Europe

Russia reports 12% rise in HIV - 200 new cases a day

A little girl at a Russian orphanage for children with HIV (file image)
Image caption Russia recorded at least 4,398 children with HIV this year of whom 529 died

The number of HIV cases in Russia was 12% higher in the first six months of 2012 than in the same period last year, government health experts say.

Official data shows that in the first 10 months, 703,781 Russians had the virus, of whom 90,396 died.

In nearly 60% of new cases, drug injection using dirty needles was the cause of infection.

Meanwhile, worldwide, the number of new infections in adults has stayed broadly stable for the past four years.

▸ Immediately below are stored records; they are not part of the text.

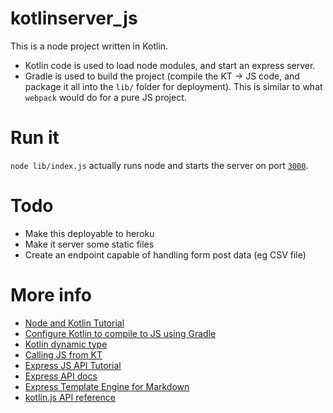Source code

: # kotlinserver_js

This is a node project written in Kotlin. 

- Kotlin code is used to  load node modules, and start an 
express server. 
- Gradle is used to build the project (compile the KT -> JS 
code, and package it all into the `lib/` folder for deployment). 
This is similar to what `webpack` would do for a pure JS project.

# Run it

`node lib/index.js` actually runs node and starts the server on
port [`3000`](http://localhost:3000).

# Todo

- Make this deployable to heroku
- Make it server some static files
- Create an endpoint capable of handling form post data (eg CSV file)

# More info
- [Node and Kotlin Tutorial](https://medium.com/@Miqubel/your-first-node-js-app-with-kotlin-30e07baa0bf7)
- [Configure Kotlin to compile to JS using Gradle](https://kotlinlang.org/docs/tutorials/javascript/getting-started-gradle/getting-started-with-gradle.html#configuring-compiler-options)
- [Kotlin dynamic type](https://kotlinlang.org/docs/reference/dynamic-type.html)
- [Calling JS from KT](https://kotlinlang.org/docs/reference/js-interop.html)
- [Express JS API Tutorial](https://developer.mozilla.org/en-US/docs/Learn/Server-side/Express_Nodejs/Introduction)
- [Express API docs](https://expressjs.com/en/guide/routing.html)
- [Express Template Engine for Markdown](https://www.npmjs.com/package/markedejs)
- [kotlin.js API reference](https://kotlinlang.org/api/latest/jvm/stdlib/kotlin.js/index.html)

The executive director of the UN's HIV/Aids agency, Michel Sidibe, told BBC News last week that Russia was among a number of countries still failing to use the right strategies in tackling the virus.

About 200 Russians now contract HIV/Aids every day, Vadim Pokrovsky, head of Russia's federal centre for the fight against the virus, said on Wednesday.

Speaking to Russia's Ria-Novosti news agency, he warned that unless preventative action was taken, the number of cases would approximately double every five years.

The data released by his centre shows that in the first 10 months of 2012, a total of 4,398 children were infected with HIV by their mothers, of whom 529 died.

Russia has one of the worst heroin problems in the world, exacerbated by its proximity to Afghan smuggling routes and the lack of effective anti-drug action, such as the provision of clean needles.

Nearly 39% of new cases of HIV in 2012 were transmitted during heterosexual sex while sex between men accounted for just under 1% of new infections.